Your goal
Out of the records below, copy all lines in which the word "them" occurs.

Dataset records
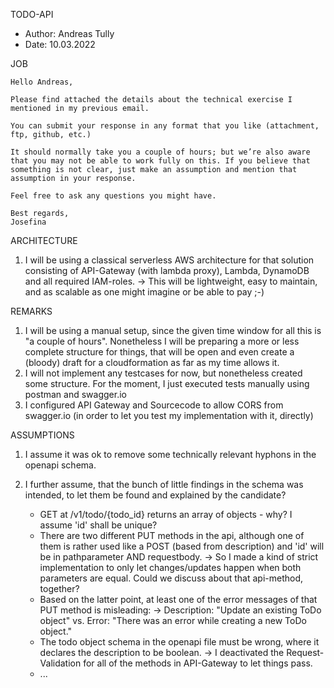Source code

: TODO-API

- Author: Andreas Tully
- Date: 10.03.2022

JOB

```
Hello Andreas,

Please find attached the details about the technical exercise I mentioned in my previous email.

You can submit your response in any format that you like (attachment, ftp, github, etc.)

It should normally take you a couple of hours; but we’re also aware that you may not be able to work fully on this. If you believe that something is not clear, just make an assumption and mention that assumption in your response.

Feel free to ask any questions you might have.

Best regards,
Josefina
```

ARCHITECTURE

1. I will be using a classical serverless AWS architecture for that solution consisting of API-Gateway (with lambda proxy), Lambda, DynamoDB and all required IAM-roles.
   -> This will be lightweight, easy to maintain, and as scalable as one might imagine or be able to pay ;-)

REMARKS

1. I will be using a manual setup, since the given time window for all this is "a couple of hours". Nonetheless I will be preparing a more or less complete structure for things, that will be open and    even create a (bloody) draft for a cloudformation as far as my time allows it.
2. I will not implement any testcases for now, but nonetheless created some structure. For the moment, I just executed tests manually using postman and swagger.io
3. I configured API Gateway and Sourcecode to allow CORS from swagger.io (in order to let you test my implementation with it, directly)

ASSUMPTIONS

1. I assume it was ok to remove some technically relevant hyphons in the openapi schema.
2. I further assume, that the bunch of little findings in the schema was intended, to let them be found and explained by the candidate?

   - GET at /v1/todo/{todo_id} returns an array of objects - why? I assume 'id' shall be unique?
   - There are two different PUT methods in the api, although one of them is rather used like a POST (based from description) and 'id' will be in pathparameter AND requestbody.
     -> So I made a kind of strict implementation to only let changes/updates happen when both parameters are equal. Could we discuss about that api-method, together?
   - Based on the latter point, at least one of the error messages of that PUT method is misleading: 
     -> Description: "Update an existing ToDo object" vs. Error: "There was an error while creating a new ToDo object."
   - The todo object schema in the openapi file must be wrong, where it declares the description to be boolean.
     -> I deactivated the Request-Validation for all of the methods in API-Gateway to let things pass.
   - ...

Task output
2. I further assume, that the bunch of little findings in the schema was intended, to let them be found and explained by the candidate?
   - There are two different PUT methods in the api, although one of them is rather used like a POST (based from description) and 'id' will be in pathparameter AND requestbody.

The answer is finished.